=== Input material ===

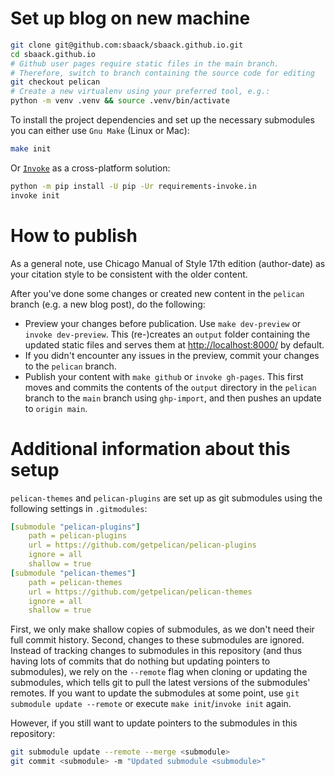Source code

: # Set up blog on new machine

```bash
git clone git@github.com:sbaack/sbaack.github.io.git
cd sbaack.github.io
# Github user pages require static files in the main branch.
# Therefore, switch to branch containing the source code for editing
git checkout pelican
# Create a new virtualenv using your preferred tool, e.g.:
python -m venv .venv && source .venv/bin/activate
```

To install the project dependencies and set up the necessary submodules you can either use `Gnu Make` (Linux or Mac):

```bash
make init
```

Or [`Invoke`](https://www.pyinvoke.org/) as a cross-platform solution:

```bash
python -m pip install -U pip -Ur requirements-invoke.in
invoke init
```

# How to publish

As a general note, use Chicago Manual of Style 17th edition (author-date) as your citation style to be consistent with the older content.

After you've done some changes or created new content in the `pelican` branch (e.g. a new blog post), do the following:

- Preview your changes before publication. Use `make dev-preview` or `invoke dev-preview`. This (re-)creates an `output` folder containing the updated static files and serves them at <http://localhost:8000/> by default.
- If you didn't encounter any issues in the preview, commit your changes to the `pelican` branch.
- Publish your content with `make github` or `invoke gh-pages`. This first moves and commits the contents of the `output` directory in the `pelican` branch to the `main` branch using `ghp-import`, and then pushes an update to `origin main`.

# Additional information about this setup

`pelican-themes` and `pelican-plugins` are set up as git submodules using the following settings in `.gitmodules`:

```yaml
[submodule "pelican-plugins"]
    path = pelican-plugins
    url = https://github.com/getpelican/pelican-plugins
    ignore = all
    shallow = true
[submodule "pelican-themes"]
    path = pelican-themes
    url = https://github.com/getpelican/pelican-themes
    ignore = all
    shallow = true
```

First, we only make shallow copies of submodules, as we don't need their full commit history. Second, changes to these submodules are ignored. Instead of tracking changes to submodules in this repository (and thus having lots of commits that do nothing but updating pointers to submodules), we rely on the  `--remote` flag when cloning or updating the submodules, which tells git to pull the latest versions of the submodules' remotes. If you want to update the submodules at some point, use `git submodule update --remote` or execute `make init`/`invoke init` again.

However, if you still want to update pointers to the submodules in this repository:

```bash
git submodule update --remote --merge <submodule>
git commit <submodule> -m "Updated submodule <submodule>"
```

===

- **Try it**:
Filter the records above for lines containing the word "preview", and copy those lines.

- **Finished task**:
- Preview your changes before publication. Use `make dev-preview` or `invoke dev-preview`. This (re-)creates an `output` folder containing the updated static files and serves them at <http://localhost:8000/> by default.
- If you didn't encounter any issues in the preview, commit your changes to the `pelican` branch.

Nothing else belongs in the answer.